THEN
“Why?” I gasp, looking at Bob like I’ve never seen him before. “Why do you want to help me? Call the cops. Turn me in.”
Bob looks at me steadily. “Any man who hits a woman, any kind of woman, deserves no better than this.”
I open my mouth, because Josh deserves so much more than this brutal assessment, but Eden beats me to it.
“We have to act fast.”
“No.” I sink to my knees by my husband’s body. “I—I murdered him. He was apologizing. We were...embracing. He was crying, he was sorry. And I—” My body squeezes like a fist around my grief, my shame. I bend over Josh, lean my head on his still-warm chest, and release a piercing cry.
The man I loved is gone.
And so am I. Everything I thought I was—well-intentioned, kind, loving—was just skin-deep. I don’t know who I am anymore, and I don’t want to be her.
Tick-tick-tick. Josh’s watch, counting the seconds that extend into my future, an endless path of minutes and hours and misery. I wanted to escape the cell. Now I’ve made sure its walls will hold me forever.
I wrench the watch off his wrist and heave it away. It hits hard and skids somewhere out of sight. Then I bury my face in my hands and groan like the animal I’ve become.
“Julia, there’s something you have to know,” says Eden, kneeling next to me and laying a hand on my back.
“No.” I reach for my phone. There’s nothing else to say. I’ll call the cops myself, because even if Bob could get rid of the body and I could wake up tomorrow with no one knowing what I did except these two people, I will always know. The guilt will eat me alive. It’s already started.
“It wasn’t your fault. Truly,” says Eden.
I punch in the digits. 9-1-1. Mitchell can deliver on his campaign promise after all.
“Stop!” Eden snatches my phone away just before I hit the dial button. I struggle toward it, but she closes her hand around my wrist. “This isn’t your fault, Julia!”
“Yes it is!” I try to pull away, but Eden is strong as a mule.
“Just listen! Please! There’s something you have to know. I never wanted to tell you this way, but... I work with Andy.”
I blink once. Give my head a little shake because I couldn’t have heard that right.
“He sent me here to keep an eye on you. Julia, I know this is going to be hard to hear, but...”
Setting my phone aside, Eden reaches for my hand. Tenderly this time. Folds it between her gentle fingers, squeezes, as if buckling me in before we crash.
Her voice speaks words, but they make no sense.
“Andy made you to kill Josh.”
I close my eyes, shake my head. Her words are scattered pieces in a nonsensical game.
“Yes,” says Eden, her voice almost stern. “He—he built it into your coding. I’m telling you because if we’re going to survive what just happened, I need you to understand that this really, really isn’t your fault.”
“We need to move her so I can deal with the body,” says Bob.
When I sit down, I realize Eden and Bob have guided me away from Josh, to the couch. My knees are shaking, and my elbows, and every joint that holds this feeble body together.
Eden talks next to me, now holding both my hands in hers. She explains my design, her part in it, how sorry she’s been, how she stopped thinking that what she and Andy were doing was right, how desperately she was trying to get me away from Josh before this moment. Her revelations peel me apart, layer by layer. And as the words take on meaning and what I did tonight to Josh begins to make sense, my horror builds. And my anger.

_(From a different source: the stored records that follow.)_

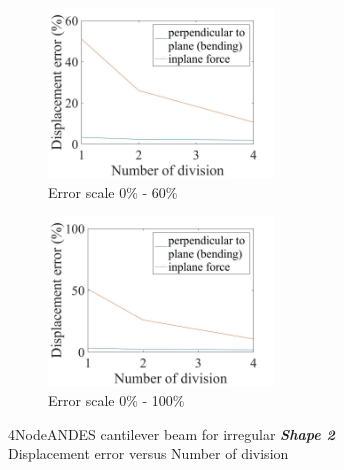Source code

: \documentclass[fleqn,11pt]{article}
\begin{document}
\begin{figure}[H]
  \begin{subfigure}{0.5\textwidth}
    \centering
    \includegraphics[width=6cm]{../Figure-files/error4andes_beam_irregular_shape2.jpeg}
    \caption{Error scale 0\% - 60\%}
  \end{subfigure}
  \begin{subfigure}{0.5\textwidth}
    \centering
    \includegraphics[width=6cm]{../Figure-files/error4andes_beam_irregular_shape2100.jpeg}
    \caption{Error scale 0\% - 100\%}
  \end{subfigure}
  \captionsetup{justification=centering,margin=2cm}
  \caption{4NodeANDES cantilever beam for irregular \emph{\textbf{Shape 2}}\\
      Displacement error   versus   Number of division}
  \label{fig shape 2 4NodeANDES cantilever beam for irregular more elements}
\end{figure}

\end{document}
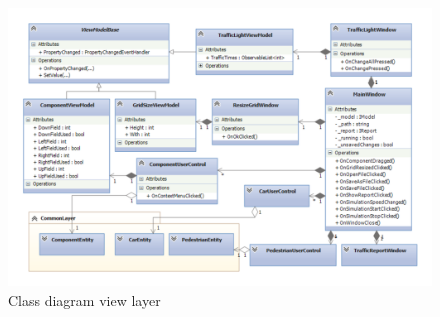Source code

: \begin{landscape}
	\begin{figure}[!ht]
		\centering
		\includegraphics[height=\textheight]{figures/PresentationLayer}
		\caption{Class diagram view layer}
		\label{fig:pres}
	\end{figure}
\end{landscape}




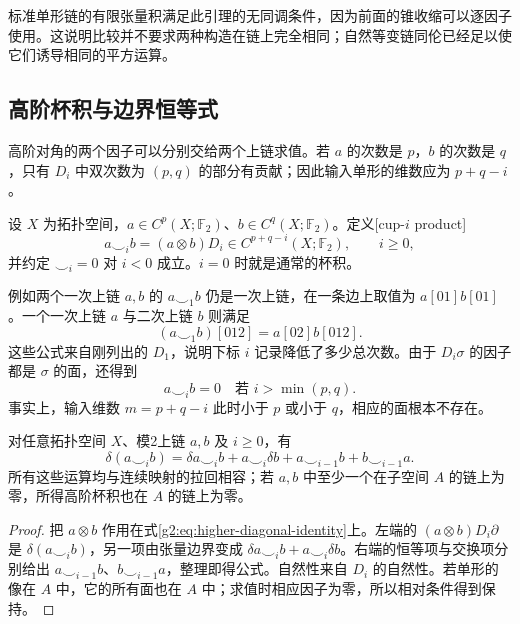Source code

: 标准单形链的有限张量积满足此引理的无同调条件，因为前面的锥收缩可以逐因子使用。这说明比较并不要求两种构造在链上完全相同；自然等变链同伦已经足以使它们诱导相同的平方运算。

\subsection{高阶杯积与边界恒等式}
\label{g2:subsec:1302:02}

高阶对角的两个因子可以分别交给两个上链求值。若 \(a\) 的次数是 \(p\)，\(b\) 的次数是 \(q\)，只有 \(D_i\) 中双次数为 \((p,q)\) 的部分有贡献；因此输入单形的维数应为 \(p+q-i\)。

\begin{definition}[高阶杯积]\label{g2:def:cup-i-product}
	设 \(X\) 为拓扑空间，\(a\in C^p(X;\mathbb F_2)\)、\(b\in C^q(X;\mathbb F_2)\)。定义[cup-\(i\) product]
	\[
		a\smile_i b=(a\otimes b)D_i\in C^{p+q-i}(X;\mathbb F_2),\qquad i\ge0,
	\]
	并约定 \(\smile_i=0\) 对 \(i<0\) 成立。\(i=0\) 时就是通常的杯积。
\end{definition}

例如两个一次上链 \(a,b\) 的 \(a\smile_1b\) 仍是一次上链，在一条边上取值为 \(a[01]b[01]\)。一个一次上链 \(a\) 与二次上链 \(b\) 则满足
\[
	(a\smile_1b)[012]=a[02]b[012].
\]
这些公式来自刚列出的 \(D_1\)，说明下标 \(i\) 记录降低了多少总次数。由于 \(D_i\sigma\) 的因子都是 \(\sigma\) 的面，还得到
\begin{equation}\label{g2:eq:cup-i-dimension}
	a\smile_i b=0\quad\text{若 }i>\min(p,q).
\end{equation}
事实上，输入维数 \(m=p+q-i\) 此时小于 \(p\) 或小于 \(q\)，相应的面根本不存在。

\begin{proposition}\label{g2:prop:cup-i-boundary}
	对任意拓扑空间 \(X\)、模2上链 \(a,b\) 及 \(i\ge0\)，有
	\begin{equation}\label{g2:eq:cup-i-boundary}
		\delta(a\smile_i b)=\delta a\smile_i b+a\smile_i\delta b
		+a\smile_{i-1}b+b\smile_{i-1}a.
	\end{equation}
	所有这些运算均与连续映射的拉回相容；若 \(a,b\) 中至少一个在子空间 \(A\) 的链上为零，所得高阶杯积也在 \(A\) 的链上为零。
\end{proposition}
\begin{proof}
	把 \(a\otimes b\) 作用在式\eqref{g2:eq:higher-diagonal-identity}上。左端的 \((a\otimes b)D_i\partial\) 是 \(\delta(a\smile_i b)\)，另一项由张量边界变成 \(\delta a\smile_i b+a\smile_i\delta b\)。右端的恒等项与交换项分别给出 \(a\smile_{i-1}b\)、\(b\smile_{i-1}a\)，整理即得公式。自然性来自 \(D_i\) 的自然性。若单形的像在 \(A\) 中，它的所有面也在 \(A\) 中；求值时相应因子为零，所以相对条件得到保持。
\end{proof}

Is there relief there, too? Yes, because I am exonerated even as Andy is convicted. The weight of responsibility is sliding off me and onto him. The moment I acted, it wasn’t me.
It was Andy working through me.
The relief doesn’t last more than a breath, though, because it was still my hand that ended Josh’s life. Guilty or innocent, I will always be the woman who killed her husband. I will always remember the feeling of that meaty thud.